At the clinic, Gurira meets with a group of women heading it, to discuss and learn how the trials work.
One of the women, dressed in a pink blouse, responsible for creating the trial vaccine, talks to Gurira about their work. Maria Grazia Pau is the Senior Director, Compound Development Team Leader, for the HIV vaccine programs at Janssen.
Pau has over 18 years of experience in the field of viral vectors.
“We have seen responses in the body systemically when we check the blood but also we have checked other studies, and we do see responses there,” she tells Gurira.
Everyone in the room pays attention.
“The composition is complex, we want to protect from many different types of HIV because there are so many traits everywhere,” Pau says.
“Right,” Gurira nods attentively.
“It is the answer to elimination,” Gurira says.
The group of women join in the conversation.
They may just be on a breakthrough to finding an HIV vaccine.
The study is being conducted by the HIV Vaccine Trials Network, Janssen Vaccines & Prevention B.V., part of the Janssen Pharmaceutical Companies of Johnson & Johnson, and all the participating study clinics.
These partners are working in collaboration with community stakeholders to ensure this research is acceptable to the local community and respectful of local cultures.
With 27 sites on the continent alone, they have clinics in countries including Zambia, Malawi and Mozambique.
Gurira has recently collaborated with them to help further their research and spread awareness about the disease.
Gurira was born in the United States (US) and later moved to Zimbabwe, when she was a young girl.
Growing up in Harare, she saw and heard a number of stories relating to HIV that touched her deeply.

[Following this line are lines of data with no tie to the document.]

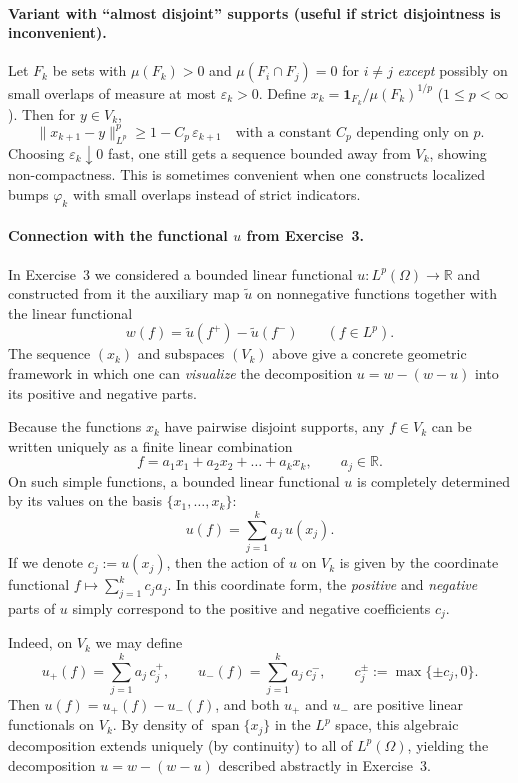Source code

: \documentclass[12pt,a4paper]{article}
\theoremstyle{plain}
\theoremstyle{definition}
\theoremstyle{remark}
\theoremstyle{remark}
\theoremstyle{definition}
\begin{document}
	\paragraph{Variant with ``almost disjoint'' supports (useful if strict disjointness is inconvenient).}
	Let $F_k$ be sets with $\mu(F_k)>0$ and $\mu(F_i\cap F_j)=0$ for $i\neq j$ \emph{except} possibly on
	small overlaps of measure at most $\varepsilon_k>0$. Define
	$x_k=\mathbf{1}_{F_k}/\mu(F_k)^{1/p}$ ($1\le p<\infty$).
	Then for $y\in V_k$,
	\[
	\|x_{k+1}-y\|_{L^p}^p
	\ge 1 - C_p\,\varepsilon_{k+1}
	\quad\text{with a constant }C_p \text{ depending only on }p.
	\]
	Choosing $\varepsilon_{k}\downarrow0$ fast, one still gets a sequence bounded away from $V_k$,
	showing non-compactness. This is sometimes convenient when one constructs localized bumps $\varphi_k$
	with small overlaps instead of strict indicators.
	
	\bigskip
	\paragraph{Connection with the functional $u$ from Exercise~3.}
	
	\noindent
	In Exercise~3 we considered a bounded linear functional
	$u:L^{p}(\Omega)\to\mathbb{R}$ and constructed from it the auxiliary map
	$\tilde u$ on nonnegative functions together with the linear functional
	\[
	w(f)=\tilde u(f^{+})-\tilde u(f^{-})
	\qquad (f\in L^{p}).
	\]
	The sequence $(x_k)$ and subspaces $(V_k)$ above give a concrete geometric
	framework in which one can \emph{visualize} the decomposition $u=w-(w-u)$
	into its positive and negative parts.
	
	\medskip
	
	\noindent
	Because the functions $x_k$ have pairwise disjoint supports, any
	$f\in V_k$ can be written uniquely as a finite linear combination
	\[
	f = a_1 x_1 + a_2 x_2 + \dots + a_k x_k,
	\qquad  a_j\in\mathbb{R}.
	\]
	On such simple functions, a bounded linear functional $u$
	is completely determined by its values on the basis $\{x_1,\dots,x_k\}$:
	\[
	u(f) = \sum_{j=1}^{k} a_j\,u(x_j).
	\]
	If we denote $c_j:=u(x_j)$, then the action of $u$ on $V_k$
	is given by the coordinate functional
	$f\mapsto\sum_{j=1}^{k} c_j a_j$.
	In this coordinate form, the \emph{positive} and \emph{negative} parts
	of $u$ simply correspond to the positive and negative coefficients $c_j$.
	
	\medskip
	
	\noindent
	Indeed, on $V_k$ we may define
	\[
	u_{+}(f)
	= \sum_{j=1}^{k} a_j\,c_j^{+},
	\qquad
	u_{-}(f)
	= \sum_{j=1}^{k} a_j\,c_j^{-},
	\qquad
	c_j^{\pm} := \max\{\pm c_j,0\}.
	\]
	Then $u(f)=u_{+}(f)-u_{-}(f)$, and both $u_{+}$ and $u_{-}$ are
	positive linear functionals on $V_k$.
	By density of $\operatorname{span}\{x_j\}$ in the $L^{p}$ space,
	this algebraic decomposition extends uniquely (by continuity) to
	all of $L^{p}(\Omega)$, yielding the decomposition $u=w-(w-u)$
	described abstractly in Exercise~3.
	
\end{document}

The 1980s were a time when the disease had started spreading globally.
“I can’t really extricate my upbringing from understanding how this epidemic hit southern Africa and how it changed the tapestry of life,” she says.
The stigma around the disease and how women were treated were some of the issues that concerned her.
“Growing up, I witnessed how it was affecting, not only cultural dynamics, but also exacerbating issues around gender dynamics and various things that filled me with great passion,” she says.
“How women were dealing with a great amount of stigma in the family; if HIV was in the homestead, the involvement of even in-laws and how that was being interpreted – about faulting a woman. [As well as] blame imposed upon women and the loss of a spouse and how that would affect how a woman was treated post that time. So there were a lot of things affecting me as I grew up and as I watched these things happen.”
It was those personal experiences that shaped how she viewed HIV and the importance of eradicating it.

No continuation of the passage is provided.